What is required ::
Within the entries below, find every line that has the string "style", then copy it.

Start of Data for analysis

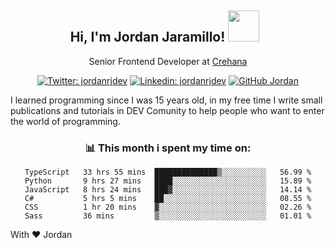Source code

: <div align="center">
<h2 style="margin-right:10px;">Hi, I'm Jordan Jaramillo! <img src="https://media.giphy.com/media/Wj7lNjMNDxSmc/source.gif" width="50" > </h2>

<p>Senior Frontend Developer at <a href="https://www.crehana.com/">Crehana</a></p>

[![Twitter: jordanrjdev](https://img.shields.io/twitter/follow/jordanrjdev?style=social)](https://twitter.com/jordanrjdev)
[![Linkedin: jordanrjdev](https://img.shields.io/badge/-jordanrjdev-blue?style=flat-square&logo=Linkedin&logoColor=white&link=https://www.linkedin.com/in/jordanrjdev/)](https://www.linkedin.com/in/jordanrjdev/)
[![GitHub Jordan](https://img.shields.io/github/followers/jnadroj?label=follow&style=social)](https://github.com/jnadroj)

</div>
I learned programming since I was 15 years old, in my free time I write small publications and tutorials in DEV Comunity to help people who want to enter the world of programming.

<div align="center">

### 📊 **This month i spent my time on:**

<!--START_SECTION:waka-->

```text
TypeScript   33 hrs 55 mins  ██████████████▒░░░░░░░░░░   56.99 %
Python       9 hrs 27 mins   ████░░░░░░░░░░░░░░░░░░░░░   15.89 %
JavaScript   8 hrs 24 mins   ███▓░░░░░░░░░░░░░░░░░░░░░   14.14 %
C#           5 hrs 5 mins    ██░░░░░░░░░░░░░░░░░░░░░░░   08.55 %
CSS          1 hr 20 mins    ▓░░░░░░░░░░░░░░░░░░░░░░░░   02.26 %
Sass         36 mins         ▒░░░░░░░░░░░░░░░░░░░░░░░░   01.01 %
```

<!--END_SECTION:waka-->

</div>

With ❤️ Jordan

End of Data for analysis
Start of Data for analysis

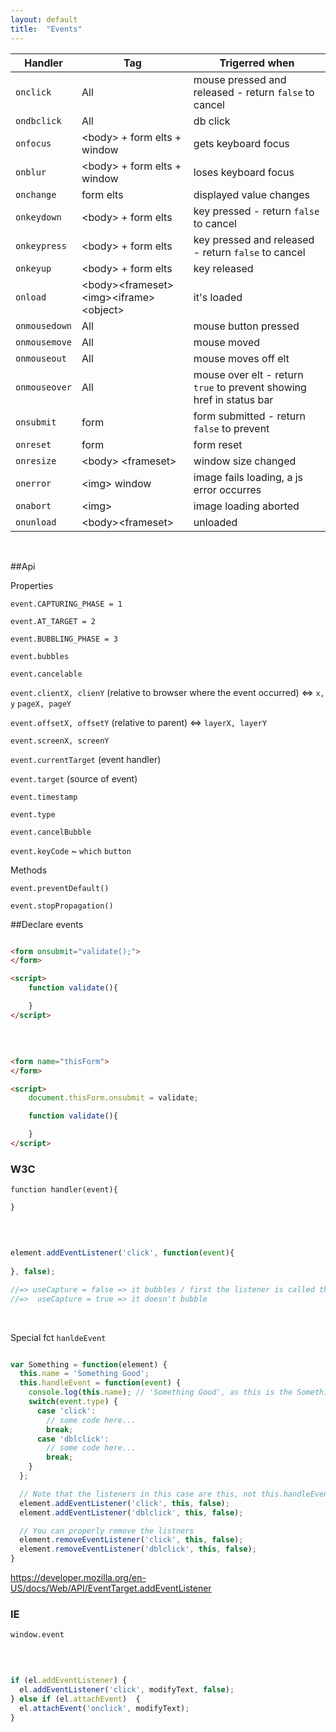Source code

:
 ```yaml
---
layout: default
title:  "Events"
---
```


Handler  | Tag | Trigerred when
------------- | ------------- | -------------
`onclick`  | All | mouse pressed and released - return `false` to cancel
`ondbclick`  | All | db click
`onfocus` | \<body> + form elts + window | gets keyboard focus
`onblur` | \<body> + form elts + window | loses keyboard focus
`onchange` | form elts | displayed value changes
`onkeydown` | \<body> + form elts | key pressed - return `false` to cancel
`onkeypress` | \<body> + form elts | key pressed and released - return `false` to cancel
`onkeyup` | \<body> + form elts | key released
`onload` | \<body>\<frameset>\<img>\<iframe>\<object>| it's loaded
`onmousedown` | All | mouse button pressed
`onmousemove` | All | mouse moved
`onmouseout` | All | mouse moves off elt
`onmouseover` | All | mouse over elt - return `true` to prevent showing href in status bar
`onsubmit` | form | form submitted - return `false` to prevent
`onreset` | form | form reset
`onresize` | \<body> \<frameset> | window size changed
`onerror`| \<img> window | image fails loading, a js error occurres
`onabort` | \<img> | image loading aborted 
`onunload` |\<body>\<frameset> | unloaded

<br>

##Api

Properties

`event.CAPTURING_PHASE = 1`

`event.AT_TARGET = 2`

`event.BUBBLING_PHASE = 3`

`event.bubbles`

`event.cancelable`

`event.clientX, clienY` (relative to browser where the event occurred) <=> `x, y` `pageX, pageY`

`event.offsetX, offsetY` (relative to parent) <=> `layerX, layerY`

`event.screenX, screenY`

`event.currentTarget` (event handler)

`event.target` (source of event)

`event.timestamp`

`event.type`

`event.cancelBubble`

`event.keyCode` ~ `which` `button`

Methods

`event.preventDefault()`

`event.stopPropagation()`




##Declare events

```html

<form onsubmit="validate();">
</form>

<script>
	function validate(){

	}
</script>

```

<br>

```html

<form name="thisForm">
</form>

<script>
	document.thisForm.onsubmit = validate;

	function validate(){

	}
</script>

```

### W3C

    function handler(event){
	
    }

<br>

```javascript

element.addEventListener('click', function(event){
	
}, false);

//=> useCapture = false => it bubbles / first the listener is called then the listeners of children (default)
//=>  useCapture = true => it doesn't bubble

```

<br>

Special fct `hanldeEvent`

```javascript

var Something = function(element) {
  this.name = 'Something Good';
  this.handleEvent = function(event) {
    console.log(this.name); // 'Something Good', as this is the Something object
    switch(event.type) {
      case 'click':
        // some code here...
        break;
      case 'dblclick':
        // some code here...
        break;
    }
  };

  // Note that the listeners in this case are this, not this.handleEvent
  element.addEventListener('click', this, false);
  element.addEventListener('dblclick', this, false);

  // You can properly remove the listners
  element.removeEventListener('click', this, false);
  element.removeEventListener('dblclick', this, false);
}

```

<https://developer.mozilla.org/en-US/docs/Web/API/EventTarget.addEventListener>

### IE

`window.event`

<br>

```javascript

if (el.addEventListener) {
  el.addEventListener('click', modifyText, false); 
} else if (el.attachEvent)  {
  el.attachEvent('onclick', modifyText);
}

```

End of Data for analysis
Start of Data for analysis

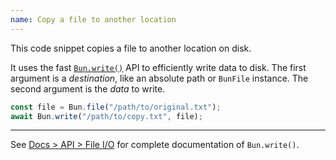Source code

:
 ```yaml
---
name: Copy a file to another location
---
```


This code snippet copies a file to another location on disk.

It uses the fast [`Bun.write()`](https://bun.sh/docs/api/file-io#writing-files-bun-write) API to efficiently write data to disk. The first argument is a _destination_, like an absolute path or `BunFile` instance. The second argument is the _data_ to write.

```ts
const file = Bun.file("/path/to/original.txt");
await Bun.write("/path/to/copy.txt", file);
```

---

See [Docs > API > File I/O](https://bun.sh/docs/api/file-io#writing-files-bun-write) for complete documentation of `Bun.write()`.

End of Data for analysis

Written response ::
<h2 style="margin-right:10px;">Hi, I'm Jordan Jaramillo! <img src="https://media.giphy.com/media/Wj7lNjMNDxSmc/source.gif" width="50" > </h2>
[![Twitter: jordanrjdev](https://img.shields.io/twitter/follow/jordanrjdev?style=social)](https://twitter.com/jordanrjdev)
[![Linkedin: jordanrjdev](https://img.shields.io/badge/-jordanrjdev-blue?style=flat-square&logo=Linkedin&logoColor=white&link=https://www.linkedin.com/in/jordanrjdev/)](https://www.linkedin.com/in/jordanrjdev/)
[![GitHub Jordan](https://img.shields.io/github/followers/jnadroj?label=follow&style=social)](https://github.com/jnadroj)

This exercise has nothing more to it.